Repeat After Me

This tutorial will walk you through manually generating visemes by recording an audio file and then playing it back using the robot face.

One critique of text-to-speech systems is that they can sound robotic. One way to improve the naturalness of the speech is to use actual human speech. Human speech can reflect a wide variety of emotions and intentions that are difficult to capture in plain text. If you are using PyLips for an interaction with mostly pre-recorded speech, you can record your own voice (or hire a voice actor) to record the phrases you need in your interaction.

In this tutorial, we will be using the sounddevice and soundfile libraries to record a 3 second audio clip. We will then use the allosaurus library to recognize the phonemes in the audio file. Finally, we will use the RobotFace class to play back the audio file and display the visemes on the robot face.

Prior to beginning this tutorial, ensure that you have run python3 -m pylips.face.start to start the robot face. You may also need to install the sounddevice and soundfile libraries using python3 -m pip install sounddevice soundfile. allosaurus is included in the PyLips requirements, so you should not need to install it separately.

First, we will import all the necessary libraries for this tutorial.

import sounddevice as sd
import soundfile as sf
import pickle

from pylips.speech import RobotFace
from pylips.speech.system_tts import IPA2VISEME

from allosaurus.app import read_recognizer

Next, we will set up some parameters we will use later. To change the behavior of this script, you can experiment with different values for duration to change the length of the recorded audio. You may also need to modify the sd.default.samplerate and sd.default.channels variables to match the audio input of your microphone.

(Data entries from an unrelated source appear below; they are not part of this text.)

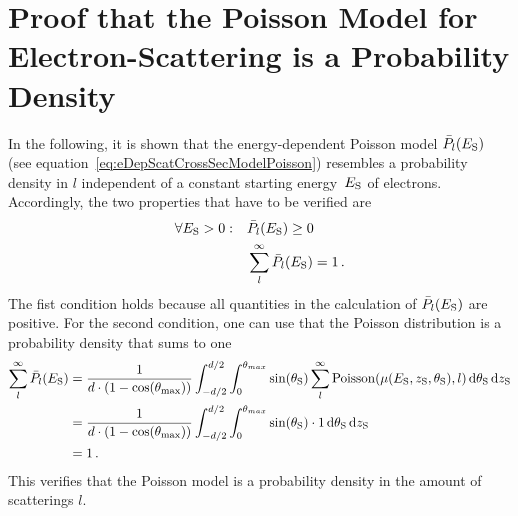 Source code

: \section{Proof that the Poisson Model for Electron-Scattering is a Probability Density}
\label{sec:appendixEDepScatCrossSecPoissonModelProbDensityProof}
In the following, it is shown that the energy-dependent Poisson model $\bar{P}_l(E_\mathrm{S})$ (see equation~\ref{eq:eDepScatCrossSecModelPoisson}) resembles a probability density in $l$ independent of a constant starting energy~$E_\mathrm{S}$ of electrons. Accordingly, the two properties that have to be verified are
\begin{align}
\forall E_\mathrm{S} > 0: \quad
&\bar{P}_l(E_\mathrm{S}) \geq 0 \\
&\sum_{l}^{\infty} \bar{P}_l(E_\mathrm{S}) = 1
\text{\,.}
\end{align}
The fist condition holds because all quantities in the calculation of $\bar{P}_l(E_\mathrm{S})$ are positive. For the second condition, one can use that the Poisson distribution is a probability density that sums to one
\begin{align*}
\sum_{l}^{\infty} \bar{P}_l(E_\mathrm{S}) &=
\frac{1}{d \cdot (1-\cos(\theta_\mathrm{max}))} 
\int_{-d/2}^{d/2}  
\int_{0}^{\theta_{max}} 
\sin(\theta_\mathrm{S})
\sum_{l}^{\infty}
\mathrm{Poisson}(\mu(E_\mathrm{S},z_\mathrm{S},\theta_\mathrm{S}),l)
\mathop{}\!\mathrm{d}\theta_\mathrm{S}
\mathop{}\!\mathrm{d}z_\mathrm{S} \\  &=
\frac{1}{d \cdot (1-\cos(\theta_\mathrm{max}))} 
\int_{-d/2}^{d/2}  
\int_{0}^{\theta_{max}} 
\sin(\theta_\mathrm{S})
\cdot 1
\mathop{}\!\mathrm{d}\theta_\mathrm{S}
\mathop{}\!\mathrm{d}z_\mathrm{S} \\ &= 1
\text{\,.}
\end{align*}
This verifies that the Poisson model is a probability density in the amount of scatterings $l$.
\clearpage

# sound recording parameters
duration = 3  # seconds
sd.default.samplerate = 44100
sd.default.channels = 1

# load allosaurus for phoneme recognition
phoneme_model = read_recognizer()

# create robot face object for speaking
robot = RobotFace()

Next, we use the sounddevice library to record an audio clip and save the audio clip to a file in the pylips_phrases directory, which is automatically created when the pylips face is instantiated.

#record
myrecording = sd.rec(int(duration * sd.default.samplerate))
print( "Recording Audio")
sd.wait()

sf.write('pylips_phrases/parroted.wav', myrecording, sd.default.samplerate)

Next, we use the allosaurus library to recognize the phonemes in the audio file. We then convert the phonemes to visemes using the IPA2VISEME dictionary, and save the result in the expected format for PyLips.

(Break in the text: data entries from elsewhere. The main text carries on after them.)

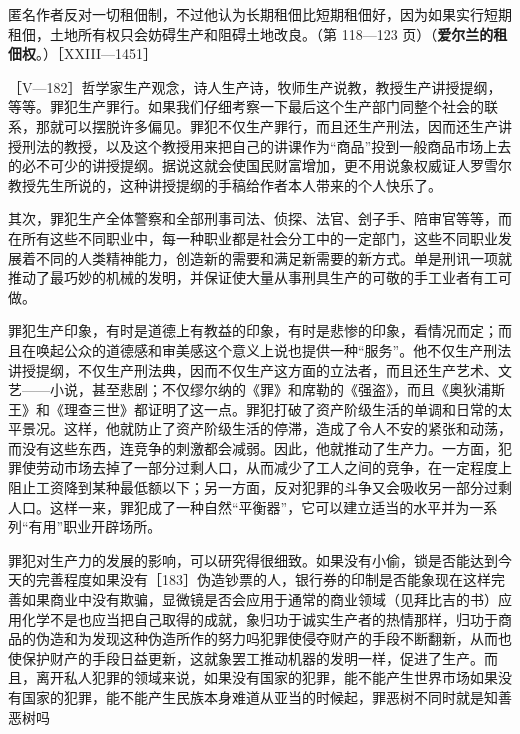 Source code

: 匿名作者反对一切租佃制，不过他认为长期租佃比短期租佃好，因为如果实行短期租佃，土地所有权只会妨碍生产和阻碍土地改良。（第 118—123 页）（\textbf{爱尔兰的租佃权}。）［XXIII—1451］


［V—182］哲学家生产观念，诗人生产诗，牧师生产说教，教授生产讲授提纲，等等。罪犯生产罪行。如果我们仔细考察一下最后这个生产部门同整个社会的联系，那就可以摆脱许多偏见。罪犯不仅生产罪行，而且还生产刑法，因而还生产讲授刑法的教授，以及这个教授用来把自己的讲课作为“商品”投到一般商品市场上去的必不可少的讲授提纲。据说这就会使国民财富增加，更不用说象权威证人罗雪尔教授先生所说的，这种讲授提纲的手稿给作者本人带来的个人快乐了。

其次，罪犯生产全体警察和全部刑事司法、侦探、法官、刽子手、陪审官等等，而在所有这些不同职业中，每一种职业都是社会分工中的一定部门，这些不同职业发展着不同的人类精神能力，创造新的需要和满足新需要的新方式。单是刑讯一项就推动了最巧妙的机械的发明，并保证使大量从事刑具生产的可敬的手工业者有工可做。

罪犯生产印象，有时是道德上有教益的印象，有时是悲惨的印象，看情况而定；而且在唤起公众的道德感和审美感这个意义上说也提供一种“服务”。他不仅生产刑法讲授提纲，不仅生产刑法典，因而不仅生产这方面的立法者，而且还生产艺术、文艺——小说，甚至悲剧；不仅缪尔纳的《罪》和席勒的《强盗》，而且《奥狄浦斯王》和《理查三世》都证明了这一点。罪犯打破了资产阶级生活的单调和日常的太平景况。这样，他就防止了资产阶级生活的停滞，造成了令人不安的紧张和动荡，而没有这些东西，连竞争的刺激都会减弱。因此，他就推动了生产力。一方面，犯罪使劳动市场去掉了一部分过剩人口，从而减少了工人之间的竞争，在一定程度上阻止工资降到某种最低额以下；另一方面，反对犯罪的斗争又会吸收另一部分过剩人口。这样一来，罪犯成了一种自然“平衡器”，它可以建立适当的水平并为一系列“有用”职业开辟场所。

罪犯对生产力的发展的影响，可以研究得很细致。如果没有小偷，锁是否能达到今天的完善程度如果没有［183］伪造钞票的人，银行券的印制是否能象现在这样完善如果商业中没有欺骗，显微镜是否会应用于通常的商业领域（见拜比吉的书）应用化学不是也应当把自己取得的成就，象归功于诚实生产者的热情那样，归功于商品的伪造和为发现这种伪造所作的努力吗犯罪使侵夺财产的手段不断翻新，从而也使保护财产的手段日益更新，这就象罢工推动机器的发明一样，促进了生产。而且，离开私人犯罪的领域来说，如果没有国家的犯罪，能不能产生世界市场如果没有国家的犯罪，能不能产生民族本身难道从亚当的时候起，罪恶树不同时就是知善恶树吗

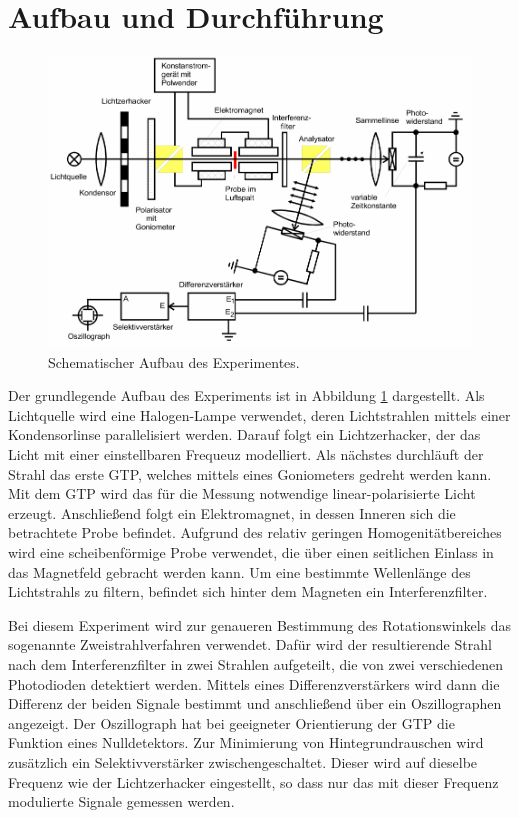 \newpage
\section{Aufbau und Durchführung}

\begin{figure}
  \centering
  \includegraphics[width = \textwidth]{Pics/Aufbau.pdf}
  \caption{Schematischer Aufbau des Experimentes\cite{Anleitung}.}
  \label{fig:Aufbau}
\end{figure}

Der grundlegende Aufbau des Experiments ist in Abbildung \ref{fig:Aufbau}
dargestellt. Als Lichtquelle wird eine Halogen-Lampe verwendet, deren Lichtstrahlen
mittels einer Kondensorlinse parallelisiert werden. Darauf folgt ein Lichtzerhacker,
der das Licht mit einer einstellbaren Frequeuz modelliert. Als nächstes durchläuft
der Strahl das erste GTP, welches mittels eines Goniometers gedreht werden kann.
Mit dem GTP wird das für die Messung notwendige linear-polarisierte Licht erzeugt.
Anschließend folgt ein Elektromagnet, in dessen Inneren sich die betrachtete
Probe befindet. Aufgrund des relativ geringen Homogenitätbereiches wird eine
scheibenförmige Probe verwendet, die über einen seitlichen Einlass in das
Magnetfeld gebracht werden kann. Um eine bestimmte Wellenlänge des Lichtstrahls
zu filtern, befindet sich hinter dem Magneten ein Interferenzfilter.

Bei diesem Experiment wird zur genaueren Bestimmung des Rotationswinkels das
sogenannte Zweistrahlverfahren verwendet. Dafür wird der resultierende Strahl
nach dem Interferenzfilter in zwei Strahlen aufgeteilt, die von zwei verschiedenen
Photodioden detektiert werden. Mittels eines Differenzverstärkers wird dann die
Differenz der beiden Signale bestimmt und anschließend über ein Oszillographen
angezeigt. Der Oszillograph hat bei geeigneter Orientierung der GTP die Funktion
eines Nulldetektors. Zur Minimierung von Hintegrundrauschen wird zusätzlich ein Selektivverstärker
zwischengeschaltet. Dieser wird auf dieselbe Frequenz wie der Lichtzerhacker
eingestellt, so dass nur das mit dieser Frequenz modulierte Signale gemessen werden.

out = phoneme_model.recognize('pylips_phrases/parroted.wav', timestamp=True, lang_id='eng')

times = [i.split(' ')[0] for i in out.split('\n')]
visemes = [IPA2VISEME[i.split(' ')[-1]] for i in out.split('\n')]

times.append(len(myrecording)/sd.default.samplerate + 0.2)
visemes.append('IDLE')

pickle.dump((times, visemes), open(f'pylips_phrases/parroted.pkl', 'wb'))

Finally, we use the RobotFace class to play back the audio file and display the visemes on the robot face. We use the existing say_file method to play the files we created in the previous step.

robot.say_file('parroted')
robot.wait()

You are done! You can now run the script and record your own voice to play back on the robot face.